Let's admit it. Looking at it, it seems heretical, and it's not surprising that purists turn up their noses. But the age-old debate over the best way to stop up wine bottles must take into consideration an increasingly feisty competitor:
World leader in the design and production of screw caps for wine (invented by the French company Pechiney in 1970) is a multinational based in Alessandria, Italy?"Guala Closures. Founded in 1954, today it is present on four continents with 23 production plants and four research centers. It all began in the early years of this millennium when the countries of Oceania began to export their wines. «Everyone knows wine travels poorly» Marco Giovannini explains to Panorama Economy. Giovannini is president and CEO of Guala Closures, which for the first time was at Vinitaly with its innovative caps.
«To arrive in Bristol from New Zealand, for example, a bottle takes six weeks, going from spring to winter and across the Equator. In addition, these countries had a huge number of items, requiring enormous quantities of cork. This meant the most had to be gotten out of the cork, forcing them to push closer and closer to the ground where the mushrooms that cause the 'corky' flavor grow.» This meant that 7-12% of the bottles returned to the producer, compared with the normal 2.5%. An enormous problem for a country such as New Zealand where wine is one of its leading exports. «Experiments were carried out with plastic caps, the ones generally known as silicone caps, but they proved to be as defective as the low-quality cork ones.»
In the meantime, a study by the Australian Research Institute had declared screw caps to be the best for preserving and transporting wine. «So, during a trip to New Zealand in 2003, I proposed our caps to the government and a local producer. Two years later, the then-prime minister Helen Clark inaugurated our new plant.»
But, in addition to the shipping problem, screw caps have also solved the very high costs associated with the use of high-quality cork for such huge levels of production. «But a problem that comes after that of quality,» stresses Franco Cocchiara, wine global coordinator for Guala Closures. «While in Argentina even medium-level wines have always been closed using screw caps because of the high cost of importing cork, Austria and Switzerland have been using screw caps for years on 50% of their outputs. The primary opponents to the screw cap are Italian and French producers, the ones who have easier access to cork which is produced primarily in the Mediterranean area.»

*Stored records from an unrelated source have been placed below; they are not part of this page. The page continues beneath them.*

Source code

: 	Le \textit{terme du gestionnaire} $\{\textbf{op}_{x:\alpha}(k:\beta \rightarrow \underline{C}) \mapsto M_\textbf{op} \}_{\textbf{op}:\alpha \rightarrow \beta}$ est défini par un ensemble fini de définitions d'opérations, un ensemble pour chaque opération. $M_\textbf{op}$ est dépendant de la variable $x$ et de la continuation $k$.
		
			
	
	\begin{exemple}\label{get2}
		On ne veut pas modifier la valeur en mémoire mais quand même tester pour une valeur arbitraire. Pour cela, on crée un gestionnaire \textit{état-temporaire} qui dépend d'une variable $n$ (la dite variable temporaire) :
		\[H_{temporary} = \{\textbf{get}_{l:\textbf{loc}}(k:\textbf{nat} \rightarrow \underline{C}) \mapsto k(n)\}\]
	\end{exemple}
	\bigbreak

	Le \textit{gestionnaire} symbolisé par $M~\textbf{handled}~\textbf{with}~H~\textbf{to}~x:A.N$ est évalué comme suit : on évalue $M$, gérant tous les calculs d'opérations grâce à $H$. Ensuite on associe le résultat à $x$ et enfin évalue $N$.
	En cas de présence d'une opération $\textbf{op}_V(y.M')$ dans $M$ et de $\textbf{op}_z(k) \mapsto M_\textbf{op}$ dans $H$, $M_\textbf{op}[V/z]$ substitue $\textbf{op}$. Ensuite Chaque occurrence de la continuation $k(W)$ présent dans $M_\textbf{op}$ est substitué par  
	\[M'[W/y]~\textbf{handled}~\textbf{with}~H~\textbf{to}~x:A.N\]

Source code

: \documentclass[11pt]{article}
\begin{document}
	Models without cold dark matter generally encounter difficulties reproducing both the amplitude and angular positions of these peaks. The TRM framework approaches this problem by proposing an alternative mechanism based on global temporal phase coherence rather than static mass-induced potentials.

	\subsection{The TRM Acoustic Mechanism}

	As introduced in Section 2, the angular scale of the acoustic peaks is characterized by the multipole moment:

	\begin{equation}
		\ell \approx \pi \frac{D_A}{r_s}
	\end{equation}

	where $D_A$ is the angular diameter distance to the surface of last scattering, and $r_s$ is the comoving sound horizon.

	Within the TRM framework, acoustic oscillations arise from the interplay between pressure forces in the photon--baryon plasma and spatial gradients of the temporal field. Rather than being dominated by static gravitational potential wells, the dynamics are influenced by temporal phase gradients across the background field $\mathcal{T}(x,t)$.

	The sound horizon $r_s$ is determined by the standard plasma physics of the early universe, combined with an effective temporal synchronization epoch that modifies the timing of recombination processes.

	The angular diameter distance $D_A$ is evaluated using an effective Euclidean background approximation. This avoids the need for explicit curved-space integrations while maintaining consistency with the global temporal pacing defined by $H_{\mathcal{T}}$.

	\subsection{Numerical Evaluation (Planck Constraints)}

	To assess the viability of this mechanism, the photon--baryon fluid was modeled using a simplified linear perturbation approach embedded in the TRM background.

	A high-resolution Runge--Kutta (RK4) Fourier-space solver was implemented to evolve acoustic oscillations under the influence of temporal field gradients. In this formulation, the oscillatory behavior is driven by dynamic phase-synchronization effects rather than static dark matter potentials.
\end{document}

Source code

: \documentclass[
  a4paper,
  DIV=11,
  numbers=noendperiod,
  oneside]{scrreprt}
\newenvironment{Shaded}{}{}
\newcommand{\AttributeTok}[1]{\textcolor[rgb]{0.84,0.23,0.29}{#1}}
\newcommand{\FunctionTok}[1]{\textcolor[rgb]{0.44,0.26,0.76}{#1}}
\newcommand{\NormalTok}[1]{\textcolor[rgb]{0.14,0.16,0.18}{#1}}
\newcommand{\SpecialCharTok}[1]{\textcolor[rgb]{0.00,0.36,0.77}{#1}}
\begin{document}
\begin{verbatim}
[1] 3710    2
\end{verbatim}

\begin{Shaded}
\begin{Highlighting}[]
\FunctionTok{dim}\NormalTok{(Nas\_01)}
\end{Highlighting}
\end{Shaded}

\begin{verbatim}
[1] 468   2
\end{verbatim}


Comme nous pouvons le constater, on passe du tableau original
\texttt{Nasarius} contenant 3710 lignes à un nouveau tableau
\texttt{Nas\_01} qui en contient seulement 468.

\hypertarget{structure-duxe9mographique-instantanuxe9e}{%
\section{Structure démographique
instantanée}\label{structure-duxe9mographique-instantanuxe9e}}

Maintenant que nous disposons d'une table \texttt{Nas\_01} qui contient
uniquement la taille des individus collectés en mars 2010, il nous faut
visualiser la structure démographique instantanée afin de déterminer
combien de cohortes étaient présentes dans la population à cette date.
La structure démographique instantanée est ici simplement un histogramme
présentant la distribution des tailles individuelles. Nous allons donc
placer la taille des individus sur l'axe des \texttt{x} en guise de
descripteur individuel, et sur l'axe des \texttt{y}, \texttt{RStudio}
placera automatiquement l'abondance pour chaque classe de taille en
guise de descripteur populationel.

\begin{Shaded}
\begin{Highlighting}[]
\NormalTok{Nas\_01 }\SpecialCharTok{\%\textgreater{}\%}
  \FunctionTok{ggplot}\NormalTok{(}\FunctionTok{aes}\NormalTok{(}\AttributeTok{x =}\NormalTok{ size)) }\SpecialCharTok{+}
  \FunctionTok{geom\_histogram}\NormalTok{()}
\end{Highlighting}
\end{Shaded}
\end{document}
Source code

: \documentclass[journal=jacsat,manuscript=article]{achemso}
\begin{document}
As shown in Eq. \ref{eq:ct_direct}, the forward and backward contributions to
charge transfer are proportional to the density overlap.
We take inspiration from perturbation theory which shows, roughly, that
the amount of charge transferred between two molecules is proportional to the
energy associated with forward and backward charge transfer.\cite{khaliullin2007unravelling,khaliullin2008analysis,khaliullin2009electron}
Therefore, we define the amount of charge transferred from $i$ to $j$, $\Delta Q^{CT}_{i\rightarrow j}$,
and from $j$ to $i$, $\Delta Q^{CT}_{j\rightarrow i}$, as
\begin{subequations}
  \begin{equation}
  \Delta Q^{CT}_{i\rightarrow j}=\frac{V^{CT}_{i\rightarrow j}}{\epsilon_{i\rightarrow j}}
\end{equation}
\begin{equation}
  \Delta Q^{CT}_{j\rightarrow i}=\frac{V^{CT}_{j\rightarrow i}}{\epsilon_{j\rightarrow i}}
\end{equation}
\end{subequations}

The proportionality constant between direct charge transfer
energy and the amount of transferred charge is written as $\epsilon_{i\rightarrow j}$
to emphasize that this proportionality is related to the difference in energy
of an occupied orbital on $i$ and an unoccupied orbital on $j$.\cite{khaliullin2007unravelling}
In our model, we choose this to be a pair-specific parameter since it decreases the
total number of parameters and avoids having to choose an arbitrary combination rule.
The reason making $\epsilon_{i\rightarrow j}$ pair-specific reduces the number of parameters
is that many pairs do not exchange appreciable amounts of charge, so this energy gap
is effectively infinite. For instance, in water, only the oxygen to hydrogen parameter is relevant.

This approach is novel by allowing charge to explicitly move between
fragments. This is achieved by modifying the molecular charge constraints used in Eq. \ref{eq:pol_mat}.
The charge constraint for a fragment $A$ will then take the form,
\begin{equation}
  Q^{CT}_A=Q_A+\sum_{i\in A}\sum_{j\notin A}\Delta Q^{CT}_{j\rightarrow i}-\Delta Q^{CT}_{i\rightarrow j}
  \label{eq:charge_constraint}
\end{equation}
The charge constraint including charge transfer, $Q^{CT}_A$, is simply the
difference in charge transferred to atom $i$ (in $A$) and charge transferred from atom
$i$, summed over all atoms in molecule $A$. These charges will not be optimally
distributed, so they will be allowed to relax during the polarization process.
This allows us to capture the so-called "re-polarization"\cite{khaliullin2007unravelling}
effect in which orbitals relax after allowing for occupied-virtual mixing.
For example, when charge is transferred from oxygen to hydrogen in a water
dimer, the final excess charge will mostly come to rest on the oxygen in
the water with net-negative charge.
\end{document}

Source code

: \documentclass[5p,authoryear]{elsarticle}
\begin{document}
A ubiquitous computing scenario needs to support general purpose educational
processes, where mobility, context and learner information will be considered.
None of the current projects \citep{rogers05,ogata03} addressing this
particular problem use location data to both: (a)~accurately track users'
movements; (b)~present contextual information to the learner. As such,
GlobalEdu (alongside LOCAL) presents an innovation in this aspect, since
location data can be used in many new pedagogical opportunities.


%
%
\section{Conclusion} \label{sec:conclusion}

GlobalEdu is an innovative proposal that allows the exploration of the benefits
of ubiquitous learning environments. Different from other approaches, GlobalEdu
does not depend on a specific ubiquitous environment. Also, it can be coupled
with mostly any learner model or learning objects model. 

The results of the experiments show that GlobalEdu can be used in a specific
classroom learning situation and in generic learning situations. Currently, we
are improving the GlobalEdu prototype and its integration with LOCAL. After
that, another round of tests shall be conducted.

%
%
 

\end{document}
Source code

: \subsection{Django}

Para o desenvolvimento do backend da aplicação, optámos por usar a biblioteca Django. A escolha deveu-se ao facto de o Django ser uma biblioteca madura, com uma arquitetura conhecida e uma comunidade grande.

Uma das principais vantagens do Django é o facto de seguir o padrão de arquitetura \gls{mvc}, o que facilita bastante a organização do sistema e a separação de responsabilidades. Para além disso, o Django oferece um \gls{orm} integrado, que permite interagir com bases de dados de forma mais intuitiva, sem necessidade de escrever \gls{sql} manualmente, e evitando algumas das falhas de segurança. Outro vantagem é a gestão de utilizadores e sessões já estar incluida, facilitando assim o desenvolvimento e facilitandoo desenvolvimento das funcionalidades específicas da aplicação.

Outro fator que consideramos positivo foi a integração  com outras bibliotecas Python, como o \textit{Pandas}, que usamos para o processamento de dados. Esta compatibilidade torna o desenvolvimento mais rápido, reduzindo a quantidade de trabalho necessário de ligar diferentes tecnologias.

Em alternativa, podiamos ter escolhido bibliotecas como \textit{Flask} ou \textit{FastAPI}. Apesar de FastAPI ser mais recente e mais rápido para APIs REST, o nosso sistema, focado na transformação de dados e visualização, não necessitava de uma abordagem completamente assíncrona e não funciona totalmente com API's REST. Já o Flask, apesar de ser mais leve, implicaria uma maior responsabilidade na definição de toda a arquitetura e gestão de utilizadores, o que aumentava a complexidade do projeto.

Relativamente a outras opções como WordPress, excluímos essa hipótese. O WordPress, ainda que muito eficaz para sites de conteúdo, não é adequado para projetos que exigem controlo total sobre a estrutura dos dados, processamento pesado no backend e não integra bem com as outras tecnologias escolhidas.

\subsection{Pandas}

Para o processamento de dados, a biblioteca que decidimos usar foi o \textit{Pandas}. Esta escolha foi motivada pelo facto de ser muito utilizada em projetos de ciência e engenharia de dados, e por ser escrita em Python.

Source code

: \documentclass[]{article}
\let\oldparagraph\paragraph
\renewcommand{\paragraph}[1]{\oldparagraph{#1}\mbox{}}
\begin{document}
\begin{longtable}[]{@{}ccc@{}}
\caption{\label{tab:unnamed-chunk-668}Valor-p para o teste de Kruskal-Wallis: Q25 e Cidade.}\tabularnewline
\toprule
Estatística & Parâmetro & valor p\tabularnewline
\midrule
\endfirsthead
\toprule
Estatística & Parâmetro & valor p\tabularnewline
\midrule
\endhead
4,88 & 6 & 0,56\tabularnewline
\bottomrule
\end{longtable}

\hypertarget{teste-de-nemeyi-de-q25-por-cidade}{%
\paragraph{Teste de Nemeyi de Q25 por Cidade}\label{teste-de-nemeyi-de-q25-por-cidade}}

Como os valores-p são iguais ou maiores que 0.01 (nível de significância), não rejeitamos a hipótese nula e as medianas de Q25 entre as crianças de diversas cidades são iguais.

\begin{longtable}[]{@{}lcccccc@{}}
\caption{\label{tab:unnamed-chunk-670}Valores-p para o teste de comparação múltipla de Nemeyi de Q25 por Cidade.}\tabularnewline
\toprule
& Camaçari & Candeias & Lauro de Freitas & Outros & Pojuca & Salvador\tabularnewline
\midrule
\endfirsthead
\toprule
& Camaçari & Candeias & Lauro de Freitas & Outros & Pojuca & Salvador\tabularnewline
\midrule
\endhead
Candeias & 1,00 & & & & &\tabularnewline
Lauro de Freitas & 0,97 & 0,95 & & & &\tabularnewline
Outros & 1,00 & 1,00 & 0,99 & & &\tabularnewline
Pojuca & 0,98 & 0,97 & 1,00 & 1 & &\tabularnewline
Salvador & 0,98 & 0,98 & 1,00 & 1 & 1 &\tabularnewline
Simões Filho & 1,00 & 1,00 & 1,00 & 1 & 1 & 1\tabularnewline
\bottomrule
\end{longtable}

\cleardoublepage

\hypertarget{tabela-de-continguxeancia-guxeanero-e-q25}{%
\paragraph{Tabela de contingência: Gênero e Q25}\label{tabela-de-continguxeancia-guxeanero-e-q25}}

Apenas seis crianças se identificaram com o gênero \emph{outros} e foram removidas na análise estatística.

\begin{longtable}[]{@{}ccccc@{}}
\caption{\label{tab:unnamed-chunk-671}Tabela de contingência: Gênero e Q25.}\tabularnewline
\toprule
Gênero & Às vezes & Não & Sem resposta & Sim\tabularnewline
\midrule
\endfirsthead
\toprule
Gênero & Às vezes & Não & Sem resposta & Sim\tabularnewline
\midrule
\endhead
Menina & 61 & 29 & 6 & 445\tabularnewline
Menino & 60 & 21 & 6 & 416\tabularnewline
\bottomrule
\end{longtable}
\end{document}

Today, Guala Closures' clients range from Marchesi Antinori to the US producers, Gallo, the Spanish Torres and Chilean Concha y Toro, the third largest wine producer in the world. And its turnover enjoys the benefits. While in 2004 the sales of Guala Closures brand wine bottle caps were less than 400,000 euros, in 2010 they were over 49 million euros with total turnover of 370 million euros. Of the over 9 billion screw caps produced by the company each year, one billion are for wine. And Guala Closures is the only one in this sector to hold three patents, including its tamper evident?"the only cap in the world that guards against tampering and forgery.
IN FAVOR: From Europe to Australia, it is the perfect closure
«We have been using Guala Closures screw caps for a couple of years in our Santa Cristina wine cellar,» confirms Renzo Cotarella , CEO of the Tuscan-based Marchesi Antinori winery, «where we produce five wines (all white, apart from a ready-to-serve test red), for a total of 500,000 bottles and a turnover of 30 million euros out of 130 total.» For this company, the numbers are not high, but interest in these caps continues to grow, especially from non-domestic markets such as Central Europe, Austria, Germany, The Netherlands and Australia. «Screw caps are perfect, better than plastic, even though, for this reason, screw caps are not the right choice for wines to be aged, especially red ones, for which the permeability typical of cork is fundamental. Plus, resistance to screw caps is due to the various approaches of markets and consumers, but even here things are changing,» Cotarella concludes.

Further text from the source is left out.